Halk arasında “ağzınla kuş tutsan” diye başlayan cümle, hangi şart altında olursa olsun söylenen kişi için sonucun olumsuz olacağını anlatan bir cümledir.

Diyeceksiniz ki nereden çıktı bu?

Uzunca süredir halkı yaralayan olumsuz gelişmelerin önemlilerinden biri de liyakat!

Cumhuriyetin en büyük meziyetlerinden biri ve halâ dimdik duruyor olmasını sağlayan özelliği devrimler sonrası ülkenin her yerinde aynı eğitimin verilmiş olmasını sağlamak. Bu eğitimde başarılı olmuş evlatların eşit şartlarda ve aynı sınavlara girerek derecelerinin ve başarılarının ölçülmesi. Tabii ki sonrasında bir yere atanacak veya bir makam işgal edecek ise bunu sınavlardaki başarısı ve liyakati ile sağlamasıdır.

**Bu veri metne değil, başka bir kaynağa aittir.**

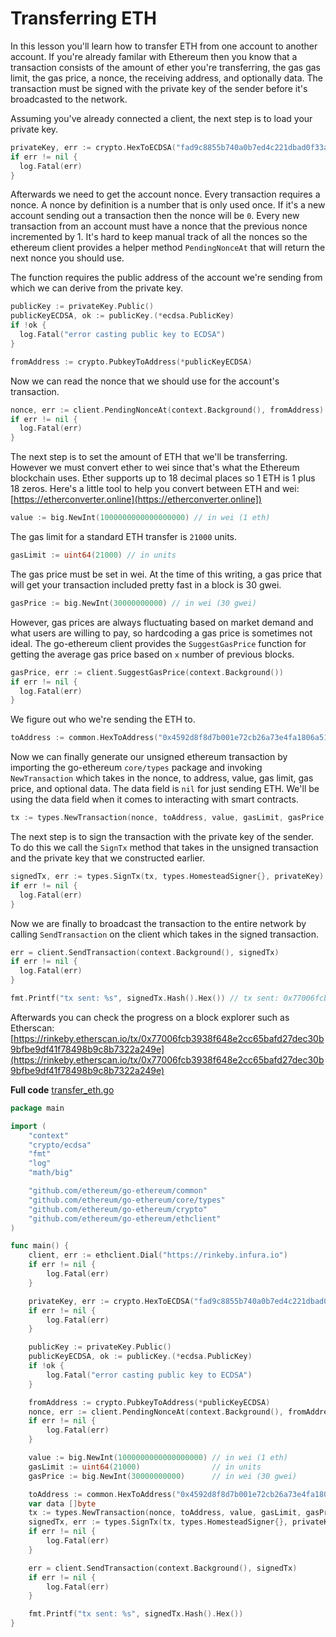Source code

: # Transferring ETH

In this lesson you'll learn how to transfer ETH from one account to another account. If you're already familar with Ethereum then you know that a transaction consists of the amount of ether you're transferring, the gas gas limit, the gas price, a nonce, the receiving address, and optionally data. The transaction must be signed with the private key of the sender before it's broadcasted to the network.

Assuming you've already connected a client, the next step is to load your private key.

```go
privateKey, err := crypto.HexToECDSA("fad9c8855b740a0b7ed4c221dbad0f33a83a49cad6b3fe8d5817ac83d38b6a19")
if err != nil {
  log.Fatal(err)
}
```

Afterwards we need to get the account nonce. Every transaction requires a nonce. A nonce by definition is a number that is only used once. If it's a new account sending out a transaction then the nonce will be `0`. Every new transaction from an account must have a nonce that the previous nonce incremented by 1. It's hard to keep manual track of all the nonces so the ethereum client provides a helper method `PendingNonceAt` that will return the next nonce you should use.

The function requires the public address of the account we're sending from which we can derive from the private key.

```go
publicKey := privateKey.Public()
publicKeyECDSA, ok := publicKey.(*ecdsa.PublicKey)
if !ok {
  log.Fatal("error casting public key to ECDSA")
}

fromAddress := crypto.PubkeyToAddress(*publicKeyECDSA)
```

Now we can read the nonce that we should use for the account's transaction.

```go
nonce, err := client.PendingNonceAt(context.Background(), fromAddress)
if err != nil {
  log.Fatal(err)
}
```

The next step is to set the amount of ETH that we'll be transferring. However we must convert ether to wei since that's what the Ethereum blockchain uses. Ether supports up to 18 decimal places so 1 ETH is 1 plus 18 zeros. Here's a little tool to help you convert between ETH and wei: [https://etherconverter.online](https://etherconverter.online])

```go
value := big.NewInt(1000000000000000000) // in wei (1 eth)
```

The gas limit for a standard ETH transfer is `21000` units.

```go
gasLimit := uint64(21000) // in units
```

The gas price must be set in wei. At the time of this writing, a gas price that will get your transaction included pretty fast in a block is 30 gwei.

```go
gasPrice := big.NewInt(30000000000) // in wei (30 gwei)
```

However, gas prices are always fluctuating based on market demand and what users are willing to pay, so hardcoding a gas price is sometimes not ideal. The go-ethereum client provides the `SuggestGasPrice` function for getting the average gas price based on `x` number of previous blocks.

```go
gasPrice, err := client.SuggestGasPrice(context.Background())
if err != nil {
  log.Fatal(err)
}
```

We figure out who we're sending the ETH to.

```go
toAddress := common.HexToAddress("0x4592d8f8d7b001e72cb26a73e4fa1806a51ac79d")
```

Now we can finally generate our unsigned ethereum transaction by importing the go-ethereum `core/types` package and invoking `NewTransaction` which takes in the nonce, to address, value, gas limit, gas price, and optional data. The data field is `nil` for just sending ETH. We'll be using the data field when it comes to interacting with smart contracts.

```go
tx := types.NewTransaction(nonce, toAddress, value, gasLimit, gasPrice, nil)
```

The next step is to sign the transaction with the private key of the sender. To do this we call the `SignTx` method that takes in the unsigned transaction and the private key that we constructed earlier.

```go
signedTx, err := types.SignTx(tx, types.HomesteadSigner{}, privateKey)
if err != nil {
  log.Fatal(err)
}
```

Now we are finally to broadcast the transaction to the entire network by calling `SendTransaction` on the client which takes in the signed transaction.

```go
err = client.SendTransaction(context.Background(), signedTx)
if err != nil {
  log.Fatal(err)
}

fmt.Printf("tx sent: %s", signedTx.Hash().Hex()) // tx sent: 0x77006fcb3938f648e2cc65bafd27dec30b9bfbe9df41f78498b9c8b7322a249e
```

Afterwards you can check the progress on a block explorer such as Etherscan: [https://rinkeby.etherscan.io/tx/0x77006fcb3938f648e2cc65bafd27dec30b9bfbe9df41f78498b9c8b7322a249e](https://rinkeby.etherscan.io/tx/0x77006fcb3938f648e2cc65bafd27dec30b9bfbe9df41f78498b9c8b7322a249e)

**Full code** [transfer_eth.go](https://github.com/miguelmota/ethereum-development-with-go-book/blob/master/code/transfer_eth.go)

```go
package main

import (
	"context"
	"crypto/ecdsa"
	"fmt"
	"log"
	"math/big"

	"github.com/ethereum/go-ethereum/common"
	"github.com/ethereum/go-ethereum/core/types"
	"github.com/ethereum/go-ethereum/crypto"
	"github.com/ethereum/go-ethereum/ethclient"
)

func main() {
	client, err := ethclient.Dial("https://rinkeby.infura.io")
	if err != nil {
		log.Fatal(err)
	}

	privateKey, err := crypto.HexToECDSA("fad9c8855b740a0b7ed4c221dbad0f33a83a49cad6b3fe8d5817ac83d38b6a19")
	if err != nil {
		log.Fatal(err)
	}

	publicKey := privateKey.Public()
	publicKeyECDSA, ok := publicKey.(*ecdsa.PublicKey)
	if !ok {
		log.Fatal("error casting public key to ECDSA")
	}

	fromAddress := crypto.PubkeyToAddress(*publicKeyECDSA)
	nonce, err := client.PendingNonceAt(context.Background(), fromAddress)
	if err != nil {
		log.Fatal(err)
	}

	value := big.NewInt(1000000000000000000) // in wei (1 eth)
	gasLimit := uint64(21000)                // in units
	gasPrice := big.NewInt(30000000000)      // in wei (30 gwei)

	toAddress := common.HexToAddress("0x4592d8f8d7b001e72cb26a73e4fa1806a51ac79d")
	var data []byte
	tx := types.NewTransaction(nonce, toAddress, value, gasLimit, gasPrice, data)
	signedTx, err := types.SignTx(tx, types.HomesteadSigner{}, privateKey)
	if err != nil {
		log.Fatal(err)
	}

	err = client.SendTransaction(context.Background(), signedTx)
	if err != nil {
		log.Fatal(err)
	}

	fmt.Printf("tx sent: %s", signedTx.Hash().Hex())
}
```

Yani özünde sadakat değil liyakat sonucu hak ederek bir yere gelinebileceğini bilen yurttaşlar devletinin kendisine karşı eşit davrandığı bilinci ile buralara gelindi.

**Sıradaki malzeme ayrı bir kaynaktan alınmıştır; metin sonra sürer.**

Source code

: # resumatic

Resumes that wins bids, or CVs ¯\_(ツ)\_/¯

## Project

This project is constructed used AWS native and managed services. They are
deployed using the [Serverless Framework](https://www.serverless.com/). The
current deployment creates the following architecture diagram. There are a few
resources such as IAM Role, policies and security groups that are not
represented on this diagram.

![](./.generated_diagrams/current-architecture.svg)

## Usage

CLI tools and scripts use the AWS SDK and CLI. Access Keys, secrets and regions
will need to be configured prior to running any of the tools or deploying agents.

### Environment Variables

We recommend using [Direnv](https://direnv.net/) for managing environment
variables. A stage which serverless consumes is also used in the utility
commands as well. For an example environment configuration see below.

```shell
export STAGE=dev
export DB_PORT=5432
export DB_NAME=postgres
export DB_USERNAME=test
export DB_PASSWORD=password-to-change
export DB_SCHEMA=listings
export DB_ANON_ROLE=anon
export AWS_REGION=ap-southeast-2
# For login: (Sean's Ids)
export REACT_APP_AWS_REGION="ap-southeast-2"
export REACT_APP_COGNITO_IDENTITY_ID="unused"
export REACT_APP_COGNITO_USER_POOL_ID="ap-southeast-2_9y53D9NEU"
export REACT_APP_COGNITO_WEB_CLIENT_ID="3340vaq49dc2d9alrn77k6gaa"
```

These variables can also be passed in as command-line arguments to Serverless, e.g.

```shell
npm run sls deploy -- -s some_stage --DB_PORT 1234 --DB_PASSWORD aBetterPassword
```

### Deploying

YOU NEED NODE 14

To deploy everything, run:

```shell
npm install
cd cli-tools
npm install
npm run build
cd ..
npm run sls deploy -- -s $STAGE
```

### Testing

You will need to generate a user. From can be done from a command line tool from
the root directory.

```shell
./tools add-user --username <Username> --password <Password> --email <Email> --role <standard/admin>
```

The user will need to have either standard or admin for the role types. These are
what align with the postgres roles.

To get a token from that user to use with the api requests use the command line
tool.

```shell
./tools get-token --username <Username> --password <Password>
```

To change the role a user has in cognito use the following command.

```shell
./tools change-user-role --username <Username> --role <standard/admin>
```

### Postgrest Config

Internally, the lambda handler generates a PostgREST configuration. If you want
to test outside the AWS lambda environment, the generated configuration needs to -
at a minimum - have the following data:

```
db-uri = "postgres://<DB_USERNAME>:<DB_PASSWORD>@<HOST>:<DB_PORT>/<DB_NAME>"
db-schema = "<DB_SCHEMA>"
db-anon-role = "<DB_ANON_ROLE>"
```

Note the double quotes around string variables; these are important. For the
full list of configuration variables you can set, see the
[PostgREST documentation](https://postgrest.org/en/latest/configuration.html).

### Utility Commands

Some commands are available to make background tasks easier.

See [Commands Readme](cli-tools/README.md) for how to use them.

Oysa şimdi ve uzun bir süredir öyle mi? Değil!

Bu durum devletin kurumlarının zaman içinde çökmesine, vatandaş nezdinde itibarın ve güvenilirliğin zayıflamasına ve yok olmasına neden olmaktadır. Güven kaybolursa da gelecek tehlikeye girer.

Bir devletin, kurucumuz Atatürk’ün de söylediği gibi geleceği gençler sayesinde var olabilir.

Oysa gençlerimiz uzun süredir devletinden eşit davranış görememektedir.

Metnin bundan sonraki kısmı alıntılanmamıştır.